--- Provided entries ---
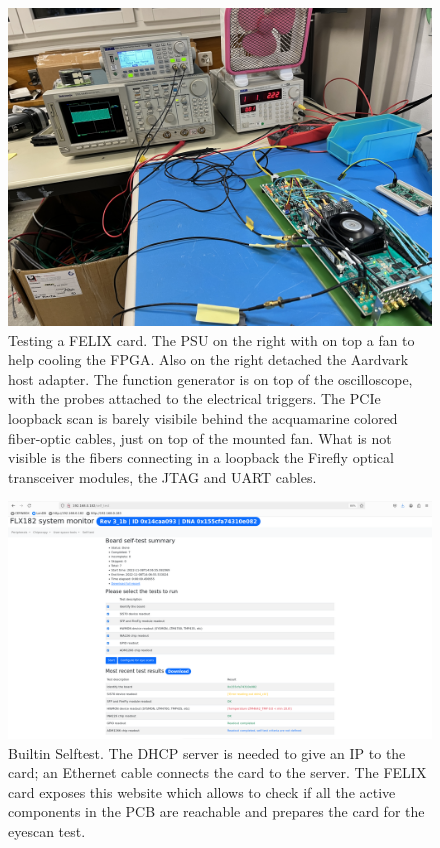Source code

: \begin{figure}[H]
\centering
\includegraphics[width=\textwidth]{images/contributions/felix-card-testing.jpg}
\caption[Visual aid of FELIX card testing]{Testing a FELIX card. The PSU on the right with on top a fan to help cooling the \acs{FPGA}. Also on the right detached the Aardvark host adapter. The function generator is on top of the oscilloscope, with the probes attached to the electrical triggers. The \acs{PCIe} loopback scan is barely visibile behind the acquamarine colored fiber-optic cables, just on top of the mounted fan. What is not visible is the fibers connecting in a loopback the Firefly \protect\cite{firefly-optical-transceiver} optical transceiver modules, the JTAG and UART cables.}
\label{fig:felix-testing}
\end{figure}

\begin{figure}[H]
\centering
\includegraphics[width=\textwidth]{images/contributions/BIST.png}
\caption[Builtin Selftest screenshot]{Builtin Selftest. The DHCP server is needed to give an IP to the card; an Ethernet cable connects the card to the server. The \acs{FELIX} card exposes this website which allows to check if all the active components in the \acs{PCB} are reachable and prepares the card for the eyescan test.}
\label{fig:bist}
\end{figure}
---
--- Provided entries ---
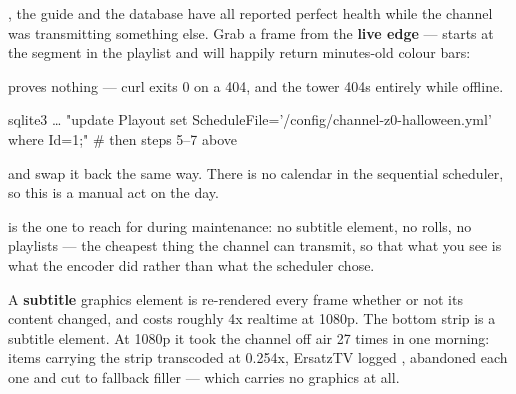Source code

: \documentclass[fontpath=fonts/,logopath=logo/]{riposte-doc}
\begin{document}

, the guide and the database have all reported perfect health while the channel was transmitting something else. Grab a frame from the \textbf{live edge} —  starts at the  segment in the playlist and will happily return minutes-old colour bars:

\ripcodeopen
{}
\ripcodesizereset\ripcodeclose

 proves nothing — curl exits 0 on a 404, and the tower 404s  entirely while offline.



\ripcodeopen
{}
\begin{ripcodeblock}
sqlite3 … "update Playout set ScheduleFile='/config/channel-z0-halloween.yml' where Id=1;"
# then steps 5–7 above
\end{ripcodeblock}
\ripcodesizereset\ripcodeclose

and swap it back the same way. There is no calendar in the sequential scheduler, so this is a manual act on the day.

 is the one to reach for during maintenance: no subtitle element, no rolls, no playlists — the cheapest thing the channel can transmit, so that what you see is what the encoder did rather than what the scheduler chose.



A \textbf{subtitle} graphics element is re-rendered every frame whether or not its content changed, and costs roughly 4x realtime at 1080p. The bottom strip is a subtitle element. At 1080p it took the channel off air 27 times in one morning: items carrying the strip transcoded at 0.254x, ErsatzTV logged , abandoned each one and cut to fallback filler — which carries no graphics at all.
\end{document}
---
Your reply should be one number, the count of lines in the data that include the word "includegraphics".

2